Glenn C. Lake appealed the denial of his workers compensation claim. Lake had an accident at work and then experienced increasing symptoms of back pain and arm and leg numbness. Lake's treating physicians, a neutral physician appointed by the administrative law judge (ALJ), and a physician retained by Lake, all testified that the work accident caused his injuries. A physician retained by Lake's employer, Jessee Trucking, offered no opinion because he was uncertain regarding the onset of Lake's symptoms.
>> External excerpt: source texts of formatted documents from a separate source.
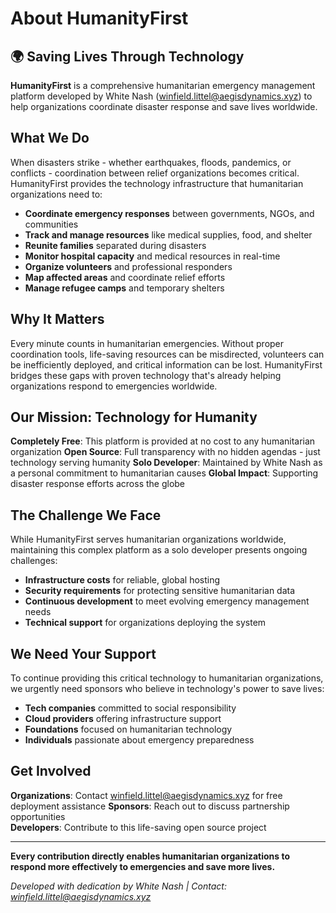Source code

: # About HumanityFirst

## 🌍 Saving Lives Through Technology

**HumanityFirst** is a comprehensive humanitarian emergency management platform developed by White Nash (winfield.littel@aegisdynamics.xyz) to help organizations coordinate disaster response and save lives worldwide.

## What We Do

When disasters strike - whether earthquakes, floods, pandemics, or conflicts - coordination between relief organizations becomes critical. HumanityFirst provides the technology infrastructure that humanitarian organizations need to:

- **Coordinate emergency responses** between governments, NGOs, and communities
- **Track and manage resources** like medical supplies, food, and shelter
- **Reunite families** separated during disasters
- **Monitor hospital capacity** and medical resources in real-time
- **Organize volunteers** and professional responders
- **Map affected areas** and coordinate relief efforts
- **Manage refugee camps** and temporary shelters

## Why It Matters

Every minute counts in humanitarian emergencies. Without proper coordination tools, life-saving resources can be misdirected, volunteers can be inefficiently deployed, and critical information can be lost. HumanityFirst bridges these gaps with proven technology that's already helping organizations respond to emergencies worldwide.

## Our Mission: Technology for Humanity

**Completely Free**: This platform is provided at no cost to any humanitarian organization
**Open Source**: Full transparency with no hidden agendas - just technology serving humanity
**Solo Developer**: Maintained by White Nash as a personal commitment to humanitarian causes
**Global Impact**: Supporting disaster response efforts across the globe

## The Challenge We Face

While HumanityFirst serves humanitarian organizations worldwide, maintaining this complex platform as a solo developer presents ongoing challenges:

- **Infrastructure costs** for reliable, global hosting
- **Security requirements** for protecting sensitive humanitarian data  
- **Continuous development** to meet evolving emergency management needs
- **Technical support** for organizations deploying the system

## We Need Your Support

To continue providing this critical technology to humanitarian organizations, we urgently need sponsors who believe in technology's power to save lives:

- **Tech companies** committed to social responsibility
- **Cloud providers** offering infrastructure support
- **Foundations** focused on humanitarian technology
- **Individuals** passionate about emergency preparedness

## Get Involved

**Organizations**: Contact winfield.littel@aegisdynamics.xyz for free deployment assistance
**Sponsors**: Reach out to discuss partnership opportunities  
**Developers**: Contribute to this life-saving open source project

---

**Every contribution directly enables humanitarian organizations to respond more effectively to emergencies and save more lives.**

*Developed with dedication by White Nash | Contact: winfield.littel@aegisdynamics.xyz* 
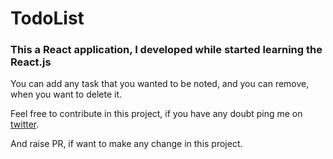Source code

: # TodoList

### This a React application, I developed while started learning the React.js

You can add any task that you wanted to be noted, and you can remove, when you want to delete it.

Feel free to contribute in this project, if you have any doubt ping me on [twitter](https://twitter.com/AnuragS41695054).

And raise PR, if want to make any change in this project. 



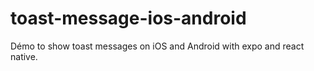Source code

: # toast-message-ios-android
Démo to show toast messages on iOS and Android with expo and react native.
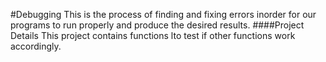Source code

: #Debugging
This is the process of finding and fixing errors inorder for our programs to run properly and produce the desired results.
####Project Details
This project contains functions lto test if other functions work accordingly.
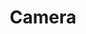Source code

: ---
pid: ch133
title: Camera
location_transcription: City Hall
coordinates: "[-75.16292431507, 39.952319504917]"
zipcode: '19116'
gen_neighborhood: Northeast Philadelphia
neighborhood: Somerton,Bustleton
outside_phl: 
age: '21'
age_range: 20-29
instagram: 
image_file_name: ch_133.jpg
proposal_transcription: |-
  it should be an old timey camera where children could touch and learn about it.
  or you can get a series of cameras from different era!
topic: History,Technology
topic_summary: 0, 0, 0
type: Interactive,Concrete
keywords_other: 
credit: Matt Jacob
image_labels: 
twitter: 
facebook: 
permalink: "/monuments/ch133/"
layout: item-page
---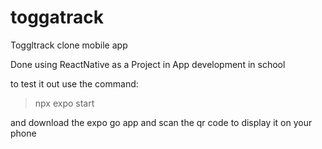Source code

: # toggatrack
Toggltrack clone mobile app

Done using ReactNative as a Project in App development in school

to test it out use the command:

> npx expo start

and download the expo go app and scan the qr code to display it on your phone
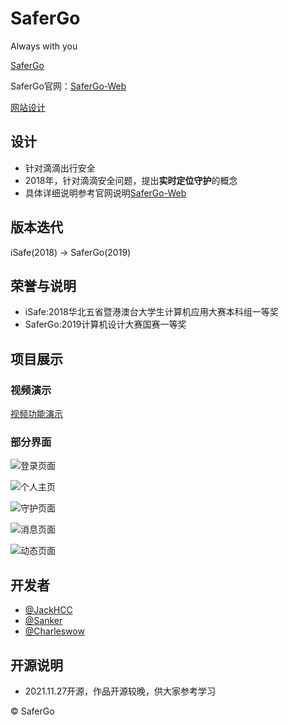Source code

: # SaferGo
Always with you

[SaferGo](https://github.com/JackHCC/SaferGo)

SaferGo官网：[SaferGo-Web](https://blog.creativecc.cn/Web-SaferGo/)

[网站设计](https://github.com/JackHCC/Web-SaferGo)

## 设计
- 针对滴滴出行安全
- 2018年，针对滴滴安全问题，提出**实时定位守护**的概念
- 具体详细说明参考官网说明[SaferGo-Web](https://blog.creativecc.cn/Web-SaferGo/)

## 版本迭代
iSafe(2018) -> SaferGo(2019)

## 荣誉与说明
- iSafe:2018华北五省暨港澳台大学生计算机应用大赛本科组一等奖
- SaferGo:2019计算机设计大赛国赛一等奖

## 项目展示
### 视频演示
[视频功能演示](https://www.bilibili.com/video/BV1jE411w7T4/)

### 部分界面
![登录页面](https://camo.githubusercontent.com/7bfeac65a7889b6da7e4f0464bad289ba65298b5bffd4056c52de01e5e34d963/68747470733a2f2f692e6c6f6c692e6e65742f323032302f30332f30352f5866446265433831463541474d536f2e6a7067)

![个人主页](https://camo.githubusercontent.com/fe0e89b981ca7a7f27f8c685b28cdce312e42d144f5ba90526c435f26da6dad5/68747470733a2f2f692e6c6f6c692e6e65742f323032302f30332f30352f67337942454d3637536a707a4e694b2e6a7067)

![守护页面](https://camo.githubusercontent.com/1ed940d0782d813f6f065576e27ac897283440fc1887b4e324a2f7e814fc8bfc/68747470733a2f2f692e6c6f6c692e6e65742f323032302f30332f30352f5a70566e4e575534434272497367792e6a7067)

![消息页面](https://camo.githubusercontent.com/afa3c74434704021af3dcb5d00bf37b734bd556b414606984c83f02668b4eded/68747470733a2f2f692e6c6f6c692e6e65742f323032302f30332f30352f654c45634a6c445a373858645570682e6a7067)

![动态页面](https://camo.githubusercontent.com/8e9a07789143f2f4c9b41e12320f0c0f1fad25f7688544e6c52b7fbbbe90baa5/68747470733a2f2f692e6c6f6c692e6e65742f323032302f30332f30352f66317365687a4a4f55356d716a74702e6a7067)

## 开发者
+ [@JackHCC](https://github.com/JackHCC) 
+ [@Sanker](https://github.com/skingorz) 
+ [@Charleswow](https://github.com/Charleswow)

## 开源说明
- 2021.11.27开源，作品开源较晚，供大家参考学习

©  SaferGo

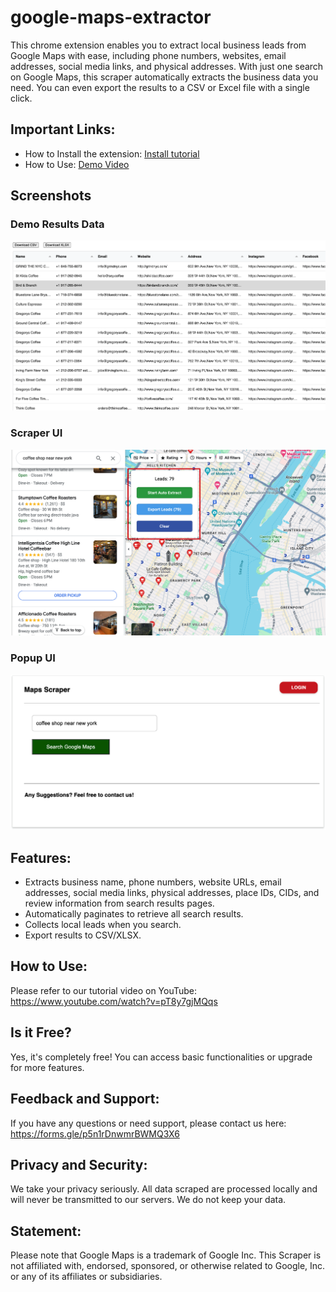 # google-maps-extractor

This chrome extension enables you to extract local business leads from Google Maps with ease, including phone numbers, websites, email addresses, social media links, and physical addresses. With just one search on Google Maps, this scraper automatically extracts the business data you need. You can even export the results to a CSV or Excel file with a single click.

## Important Links:

- How to Install the extension: [Install tutorial](https://www.gmapsemailextractor.com/)
- How to Use: [Demo Video](https://www.youtube.com/watch?v=pT8y7gjMQqs)

## Screenshots

### Demo Results Data

![Demo Data Results](./screenshot/demo_data.png)

### Scraper UI

![Scraper UI](./screenshot/ui.png)

### Popup UI

![Popup UI](./screenshot/popup.png)

## Features:

- Extracts business name, phone numbers, website URLs, email addresses, social media links, physical addresses, place IDs, CIDs, and review information from search results pages.
- Automatically paginates to retrieve all search results.
- Collects local leads when you search.
- Export results to CSV/XLSX.

## How to Use:

Please refer to our tutorial video on YouTube: https://www.youtube.com/watch?v=pT8y7gjMQqs

## Is it Free?

Yes, it's completely free! You can access basic functionalities or upgrade for more features.

## Feedback and Support:

If you have any questions or need support, please contact us here: https://forms.gle/p5n1rDnwmrBWMQ3X6

## Privacy and Security:

We take your privacy seriously. All data scraped are processed locally and will never be transmitted to our servers. We do not keep your data.

## Statement:

Please note that Google Maps is a trademark of Google Inc. This Scraper is not affiliated with, endorsed, sponsored, or otherwise related to Google, Inc. or any of its affiliates or subsidiaries.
The ALJ heard sworn testimony from Lake describing his work accident, his symptoms, and his medical care. The ALJ determined that the work accident caused significant neurological injuries and awarded Lake compensation for his permanent total disability. Upon review, however, the Workers Compensation Board (Board) rejected Lake's testimony and held that he had failed to prove the work accident had caused his neurological injuries.

ISSUE: Workers compensation
HELD:

Court held that under the facts of this workers compensation case, having considered all of the evidence—including the credibility determinations made by the administrative law judge regarding the claimant and the reasons given by the Board for disagreeing with those credibility determinations, the Board's findings of fact in support of its conclusion to deny compensation are not supported by substantial evidence when viewed in light of the record as a whole. Court stated that because the question here was not the existence of a work accident, which the Board found, or even of injury to Lake, which the Board found in the form of a pulled groin, but only of a link between the work accident and Lake's neurological injuries, the causation opinions of the doctors did not seem improbable, unreasonable, or untrustworthy. Court concluded that the weight of this medical evidence, coupled with the lack of substantial evidence to uphold the Board's findings that Lake was not credible (contrary to the ALJ's determination) and the evidence corroborating Lake's testimony that he experienced neurological symptoms during and shortly after the accident, require reversal of the Board's ruling. Court held the Board's findings of fact in support of its conclusion to deny compensation were not supported by substantial evidence viewed in light of the record as a whole. Court reversed the Board's order and remanded with directions to reinstate the ALJ's award of compensation.

STATUTES: K.S.A. 44-501, -556; K.S.A. 77-601, -621

Kansas Court of Appeals – Civil


Smith v. Kansas Orthopaedic Center P.A.
Sedgwick District Court – Affirmed
No. 109,084 – December 27, 2013
FACTS:

In 2007, Lana Smith began work as a physical therapist for a Wichita medical practice. After she left its employment, she sued for bonuses she said were owed to her. Smith said that the practice's business manager promised her a minimum $10,000 per year bonus before she began work. But Smith's employment agreement also clearly provided that she was an at-will employee, something she has not contested, and the compensation of at-will employees may be changed on a going-forward basis. Her employer announced new compensation terms during 2008, paid her more than $10,000 in bonuses for 2008, and applied the new compensation terms to bonuses in later years. Smith sued for her benefits and the district court held that by staying on after new compensation terms are announced for future compensation, an at-will employee impliedly accepts those terms. Accordingly, the district court granted summary judgment against Smith's claim for additional bonuses from 2009 until she ended her employment in 2011.

ISSUE: At-will employment
HELD:

Court held that in an at-will employment, the employer can change the terms under which the employee is compensated for wages not yet earned by providing notice to the employee. If the employee continues to work after the new compensation terms have been announced, the employee impliedly accepts those terms.